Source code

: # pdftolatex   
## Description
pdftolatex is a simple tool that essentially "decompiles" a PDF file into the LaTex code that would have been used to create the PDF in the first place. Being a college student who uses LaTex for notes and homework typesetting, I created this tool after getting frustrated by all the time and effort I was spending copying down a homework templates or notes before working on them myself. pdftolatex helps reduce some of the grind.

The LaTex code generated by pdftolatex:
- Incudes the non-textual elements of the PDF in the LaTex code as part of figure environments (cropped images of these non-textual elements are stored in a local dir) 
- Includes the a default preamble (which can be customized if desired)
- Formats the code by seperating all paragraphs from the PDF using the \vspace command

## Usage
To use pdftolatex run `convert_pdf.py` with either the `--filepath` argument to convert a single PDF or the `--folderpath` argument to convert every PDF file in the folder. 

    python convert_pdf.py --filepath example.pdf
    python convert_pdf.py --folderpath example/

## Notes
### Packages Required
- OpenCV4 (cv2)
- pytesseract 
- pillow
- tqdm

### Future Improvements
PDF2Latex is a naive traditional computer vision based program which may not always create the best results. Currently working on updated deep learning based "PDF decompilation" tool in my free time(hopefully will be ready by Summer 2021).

WORK INSTRUCTIONS:
Each line in the material above should be repeated exactly.

COMPLETED TASK:
Source code

: # pdftolatex   
## Description
pdftolatex is a simple tool that essentially "decompiles" a PDF file into the LaTex code that would have been used to create the PDF in the first place. Being a college student who uses LaTex for notes and homework typesetting, I created this tool after getting frustrated by all the time and effort I was spending copying down a homework templates or notes before working on them myself. pdftolatex helps reduce some of the grind.

The LaTex code generated by pdftolatex:
- Incudes the non-textual elements of the PDF in the LaTex code as part of figure environments (cropped images of these non-textual elements are stored in a local dir) 
- Includes the a default preamble (which can be customized if desired)
- Formats the code by seperating all paragraphs from the PDF using the \vspace command

## Usage
To use pdftolatex run `convert_pdf.py` with either the `--filepath` argument to convert a single PDF or the `--folderpath` argument to convert every PDF file in the folder. 

    python convert_pdf.py --filepath example.pdf
    python convert_pdf.py --folderpath example/

## Notes
### Packages Required
- OpenCV4 (cv2)
- pytesseract 
- pillow
- tqdm

### Future Improvements
PDF2Latex is a naive traditional computer vision based program which may not always create the best results. Currently working on updated deep learning based "PDF decompilation" tool in my free time(hopefully will be ready by Summer 2021).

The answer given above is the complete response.